Reproduce the data that follows character for character, but omit its pictures.

▸ Exercise material:
----

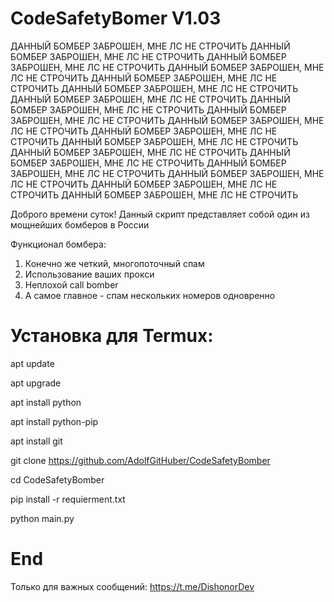 
# CodeSafetyBomer V1.03
ДАННЫЙ БОМБЕР ЗАБРОШЕН, МНЕ ЛС НЕ СТРОЧИТЬ
ДАННЫЙ БОМБЕР ЗАБРОШЕН, МНЕ ЛС НЕ СТРОЧИТЬ
ДАННЫЙ БОМБЕР ЗАБРОШЕН, МНЕ ЛС НЕ СТРОЧИТЬ
ДАННЫЙ БОМБЕР ЗАБРОШЕН, МНЕ ЛС НЕ СТРОЧИТЬ
ДАННЫЙ БОМБЕР ЗАБРОШЕН, МНЕ ЛС НЕ СТРОЧИТЬ
ДАННЫЙ БОМБЕР ЗАБРОШЕН, МНЕ ЛС НЕ СТРОЧИТЬ
ДАННЫЙ БОМБЕР ЗАБРОШЕН, МНЕ ЛС НЕ СТРОЧИТЬ
ДАННЫЙ БОМБЕР ЗАБРОШЕН, МНЕ ЛС НЕ СТРОЧИТЬ
ДАННЫЙ БОМБЕР ЗАБРОШЕН, МНЕ ЛС НЕ СТРОЧИТЬ
ДАННЫЙ БОМБЕР ЗАБРОШЕН, МНЕ ЛС НЕ СТРОЧИТЬ
ДАННЫЙ БОМБЕР ЗАБРОШЕН, МНЕ ЛС НЕ СТРОЧИТЬ
ДАННЫЙ БОМБЕР ЗАБРОШЕН, МНЕ ЛС НЕ СТРОЧИТЬ
ДАННЫЙ БОМБЕР ЗАБРОШЕН, МНЕ ЛС НЕ СТРОЧИТЬ
ДАННЫЙ БОМБЕР ЗАБРОШЕН, МНЕ ЛС НЕ СТРОЧИТЬ
ДАННЫЙ БОМБЕР ЗАБРОШЕН, МНЕ ЛС НЕ СТРОЧИТЬ
ДАННЫЙ БОМБЕР ЗАБРОШЕН, МНЕ ЛС НЕ СТРОЧИТЬ
ДАННЫЙ БОМБЕР ЗАБРОШЕН, МНЕ ЛС НЕ СТРОЧИТЬ
ДАННЫЙ БОМБЕР ЗАБРОШЕН, МНЕ ЛС НЕ СТРОЧИТЬ

Доброго времени суток!
Данный скрипт представляет собой один из мощнейших бомберов в России

Функционал бомбера:
1. Конечно же четкий, многопоточный спам
2. Использование ваших прокси
3. Неплохой call bomber 
4. А самое главное - спам нескольких номеров одновренно

# Установка для Termux:

apt update

apt upgrade

apt install python

apt install python-pip

apt install git

git clone https://github.com/AdolfGitHuber/CodeSafetyBomber

cd CodeSafetyBomber

pip install -r requierment.txt

python main.py

# End

Только для важных сообщений: https://t.me/DishonorDev

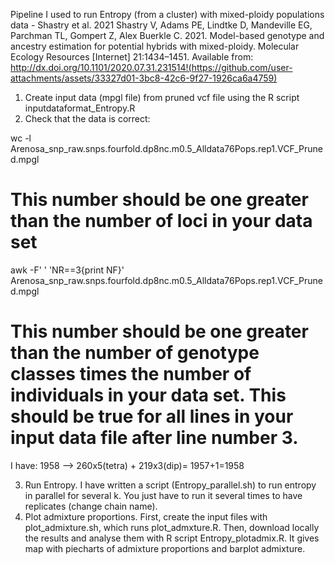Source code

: Pipeline I used to run Entropy (from a cluster) with mixed-ploidy populations data - Shastry et al. 2021
Shastry V, Adams PE, Lindtke D, Mandeville EG, Parchman TL, Gompert Z, Alex Buerkle C. 2021. Model-based genotype and ancestry estimation for potential hybrids with mixed-ploidy. Molecular Ecology Resources [Internet] 21:1434–1451. Available from: http://dx.doi.org/10.1101/2020.07.31.231514!(https://github.com/user-attachments/assets/33327d01-3bc8-42c6-9f27-1926ca6a4759)

1. Create input data (mpgl file) from pruned vcf file using the R script inputdataformat_Entropy.R
2. Check that the data is correct:

wc -l Arenosa_snp_raw.snps.fourfold.dp8nc.m0.5_Alldata76Pops.rep1.VCF_Pruned.mpgl 
# This number should be one greater than the number of loci in your data set

awk -F' ' 'NR==3{print NF}' Arenosa_snp_raw.snps.fourfold.dp8nc.m0.5_Alldata76Pops.rep1.VCF_Pruned.mpgl 
# This number should be one greater than the number of genotype classes times the number of individuals in your data set. This should be true for all lines in your input data file after line number 3.
I have: 1958 --> 260x5(tetra) + 219x3(dip)= 1957+1=1958

3. Run Entropy. I have written a script (Entropy_parallel.sh) to run entropy in parallel for several k. You just have to run it several times to have replicates (change chain name).
4. Plot admixture proportions. First, create the input files with plot_admixture.sh, which runs plot_admxture.R. Then, download locally the results and analyse them with R script Entropy_plotadmix.R. It gives map with piecharts of admixture proportions and barplot admixture.
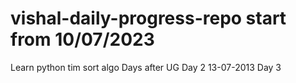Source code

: # vishal-daily-progress-repo start from 10/07/2023 
Learn python tim sort algo
Days after UG
Day 2 
13-07-2013 Day 3 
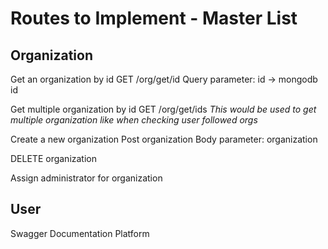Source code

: # Routes to Implement - Master List

## Organization
Get an organization by id
GET /org/get/id
  Query parameter: id -> mongodb id

Get multiple organization by id
GET /org/get/ids
  *This would be used to get multiple organization like when checking user followed orgs*

Create a new organization
Post organization
  Body parameter: organization

DELETE organization

Assign administrator for organization

## User

Swagger Documentation Platform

----

▸ Finished task:
# CodeSafetyBomer V1.03
ДАННЫЙ БОМБЕР ЗАБРОШЕН, МНЕ ЛС НЕ СТРОЧИТЬ
ДАННЫЙ БОМБЕР ЗАБРОШЕН, МНЕ ЛС НЕ СТРОЧИТЬ
ДАННЫЙ БОМБЕР ЗАБРОШЕН, МНЕ ЛС НЕ СТРОЧИТЬ
ДАННЫЙ БОМБЕР ЗАБРОШЕН, МНЕ ЛС НЕ СТРОЧИТЬ
ДАННЫЙ БОМБЕР ЗАБРОШЕН, МНЕ ЛС НЕ СТРОЧИТЬ
ДАННЫЙ БОМБЕР ЗАБРОШЕН, МНЕ ЛС НЕ СТРОЧИТЬ
ДАННЫЙ БОМБЕР ЗАБРОШЕН, МНЕ ЛС НЕ СТРОЧИТЬ
ДАННЫЙ БОМБЕР ЗАБРОШЕН, МНЕ ЛС НЕ СТРОЧИТЬ
ДАННЫЙ БОМБЕР ЗАБРОШЕН, МНЕ ЛС НЕ СТРОЧИТЬ
ДАННЫЙ БОМБЕР ЗАБРОШЕН, МНЕ ЛС НЕ СТРОЧИТЬ
ДАННЫЙ БОМБЕР ЗАБРОШЕН, МНЕ ЛС НЕ СТРОЧИТЬ
ДАННЫЙ БОМБЕР ЗАБРОШЕН, МНЕ ЛС НЕ СТРОЧИТЬ
ДАННЫЙ БОМБЕР ЗАБРОШЕН, МНЕ ЛС НЕ СТРОЧИТЬ
ДАННЫЙ БОМБЕР ЗАБРОШЕН, МНЕ ЛС НЕ СТРОЧИТЬ
ДАННЫЙ БОМБЕР ЗАБРОШЕН, МНЕ ЛС НЕ СТРОЧИТЬ
ДАННЫЙ БОМБЕР ЗАБРОШЕН, МНЕ ЛС НЕ СТРОЧИТЬ
ДАННЫЙ БОМБЕР ЗАБРОШЕН, МНЕ ЛС НЕ СТРОЧИТЬ
ДАННЫЙ БОМБЕР ЗАБРОШЕН, МНЕ ЛС НЕ СТРОЧИТЬ

Доброго времени суток!
Данный скрипт представляет собой один из мощнейших бомберов в России

Функционал бомбера:
1. Конечно же четкий, многопоточный спам
2. Использование ваших прокси
3. Неплохой call bomber 
4. А самое главное - спам нескольких номеров одновренно

# Установка для Termux:

apt update

apt upgrade

apt install python

apt install python-pip

apt install git

git clone https://github.com/AdolfGitHuber/CodeSafetyBomber

cd CodeSafetyBomber

pip install -r requierment.txt

python main.py

# End

Только для важных сообщений: https://t.me/DishonorDev

Source code

: Pipeline I used to run Entropy (from a cluster) with mixed-ploidy populations data - Shastry et al. 2021
Shastry V, Adams PE, Lindtke D, Mandeville EG, Parchman TL, Gompert Z, Alex Buerkle C. 2021. Model-based genotype and ancestry estimation for potential hybrids with mixed-ploidy. Molecular Ecology Resources [Internet] 21:1434–1451. Available from: http://dx.doi.org/10.1101/2020.07.31.231514!(https://github.com/user-attachments/assets/33327d01-3bc8-42c6-9f27-1926ca6a4759)

1. Create input data (mpgl file) from pruned vcf file using the R script inputdataformat_Entropy.R
2. Check that the data is correct:

wc -l Arenosa_snp_raw.snps.fourfold.dp8nc.m0.5_Alldata76Pops.rep1.VCF_Pruned.mpgl 
# This number should be one greater than the number of loci in your data set

awk -F' ' 'NR==3{print NF}' Arenosa_snp_raw.snps.fourfold.dp8nc.m0.5_Alldata76Pops.rep1.VCF_Pruned.mpgl 
# This number should be one greater than the number of genotype classes times the number of individuals in your data set. This should be true for all lines in your input data file after line number 3.
I have: 1958 --> 260x5(tetra) + 219x3(dip)= 1957+1=1958

3. Run Entropy. I have written a script (Entropy_parallel.sh) to run entropy in parallel for several k. You just have to run it several times to have replicates (change chain name).
4. Plot admixture proportions. First, create the input files with plot_admixture.sh, which runs plot_admxture.R. Then, download locally the results and analyse them with R script Entropy_plotadmix.R. It gives map with piecharts of admixture proportions and barplot admixture.
Source code

: # vishal-daily-progress-repo start from 10/07/2023 
Learn python tim sort algo
Days after UG
Day 2 
13-07-2013 Day 3 
Source code

: # Routes to Implement - Master List

## Organization
Get an organization by id
GET /org/get/id
  Query parameter: id -> mongodb id

Get multiple organization by id
GET /org/get/ids
  *This would be used to get multiple organization like when checking user followed orgs*

Create a new organization
Post organization
  Body parameter: organization

DELETE organization

Assign administrator for organization

## User

Swagger Documentation Platform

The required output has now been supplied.